Mothercare CEO Mark Newton-Jones has hailed “significant progress” in the UK-based mother, baby and children’s goods retailer’s final quarter, yet one analyst says more work is still to be done as both UK total and like-for-like continue to fall.
In a fourth-quarter trading update today (4 April), the retailer reported an 8.8% fall in UK like-for-like sales but noted the drop represents an improvement on the prior two quarters.
For the period ended 30 March, Mothercare said international sales, tumbled 4.9% in constant currency, and 4.5% in actual currency, with retail sales in core markets down 5.7% in constant currency driven primarily by economic and trading challenges in the Middle East. Growth in the quarter was observed in the core markets of Russia, India, and Indonesia, however.

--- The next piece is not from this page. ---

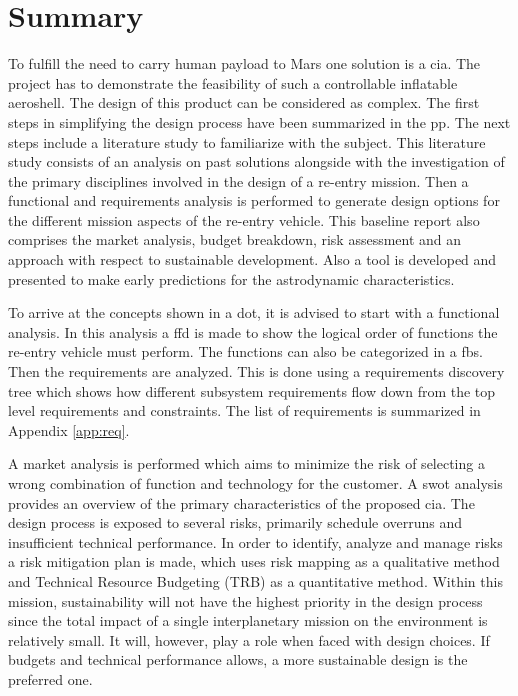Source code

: \section*{Summary}\label{cha:summary}

To fulfill the need to carry human payload to Mars one solution is a \acrfull{cia}. The project has to demonstrate the feasibility of such a controllable inflatable aeroshell. The design of this product can be considered as complex. The first steps in simplifying the design process have been summarized in the \acrfull{pp}. The next steps include a literature study to familiarize with the subject. This literature study consists of an analysis on past solutions alongside with the investigation of the primary disciplines involved in the design of a re-entry mission. Then a functional and requirements analysis is performed to generate design options for the different mission aspects of the re-entry vehicle. This baseline report also comprises the market analysis, budget breakdown, risk assessment and an approach with respect to sustainable development. Also a tool is developed and presented to make early predictions for the astrodynamic characteristics. 

To arrive at the concepts shown in a \acrfull{dot}, it is advised to start with a functional analysis. In this analysis a \acrfull{ffd} is made to show the logical order of functions the re-entry vehicle must perform. The functions can also be categorized in a \acrfull{fbs}. Then the requirements are analyzed. This is done using a requirements discovery tree which shows how different subsystem requirements flow down from the top level requirements and constraints. The list of requirements is summarized in Appendix \ref{app:req}.

A market analysis is performed which aims to minimize the risk of selecting a wrong combination of function and technology for the customer. A \acrfull{swot} analysis provides an overview of the primary characteristics of the proposed \gls{cia}. The design process is exposed to several risks, primarily schedule overruns and insufficient technical performance. In order to identify, analyze and manage risks a risk mitigation plan is made, which uses risk mapping as a qualitative method and Technical Resource Budgeting (TRB) as a quantitative method. Within this mission, sustainability will not have the highest priority in the design process since the total impact of a single interplanetary mission on the environment is relatively small. It will, however, play a role when faced with design choices. If budgets and technical performance allows, a more sustainable design is the preferred one.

“We have continued to make significant progress in our final quarter as we continue our strategic transformation to deliver a sustainable and profitable future for Mothercare,” Newton-Jones said.
Efforts began earlier last year to put the retailer back on a “sound financial footing,” including several hundred job cuts, store closures and entry into a company voluntary arrangement. In October, Mothercare confirmed to just-style 150 jobs were at risk as part of cost-cutting measures. It also repositioned its UK business to operate with the discipline of a franchise with the objective to return the business to profitability.
Last month the retailer announced the sale of the Early Learning Centre to The Entertainer for GBP13.5m (US$17.7m), in a deal it said enables a further reduction in bank debt and a focus on its core strategic priorities.
In today’ statement, Newtown-Jones said the retailer’s UK store closure programme has been completed ahead of schedule and it now has 80 stores in operation, down from 137 stores a year ago.
He added the disruption it has seen from both the organisational changes and the UK store closures is “now largely behind us”, but warned the company expects a continued impact on its business given the volume of clearance stock it has sold in recent months.
“Against this background, we remain on track to deliver on our full-year expectations, “he said.
“Looking ahead, we expect market conditions in the UK and in some international markets to remain challenging. We enter the new financial year in a more robust position as a restructured business fit for the future and with reduced levels of debt. We have a significantly smaller UK store estate and our International operations remain cash generative. We look forward to the new financial year and to delivering the next phase of our strategic transformation plan.”
Amy Higginbotham, retail analyst at GlobalData, notes although Mothercare has emphasised progress with regards to its strategic transformation plan, the figures suggest a lot more work is still to be done.
“UK total and like-for-like sales continue to fall, dropping 14.5% and 8.8% respectively, and on negative comparatives. Though a drop in total sales is expected when closing stores, the continued decline in like-for-like sales indicates that the retailer is still burdened with underperforming stores, despite the completion of its store closure programme,” she says. “It also shows that Mothercare is failing to get shoppers at closing stores to make the effort to go to their next closest location.”
Meanwhile, unable to rely on new space or online sales to offset falling total and like-for-like sales in the UK, Mothercare is turning to international markets in an effort support overall growth, Higginbotham says, having increased its space abroad by 5.5% during the quarter.
“But this is problematic, as international sales growth remains negative, seeing growth in only a few markets such as Russia, India and Indonesia,” she explains.
“CEO Mark Newton-Jones will have a lot of work to do in FY2019/2020 to reverse Mothercare’s downward trajectory,” Higginbotham concludes. “He hopes that the sale of Early Learning Centre to The Entertainer earlier this month will help the business achieve its aim to be bank debt free by the end of 2019, and enable the retailer to push ahead with the next phase of its strategic transformation plan, the exact details of which are unclear. The retailer should continue to focus on optimising its store estate and driving footfall to combat falling like-for-like sales, and should leverage its specialist credentials to draw consumers away from the likes of Amazon. Investment in its digital platform is also essential as spend will continue to shift online.”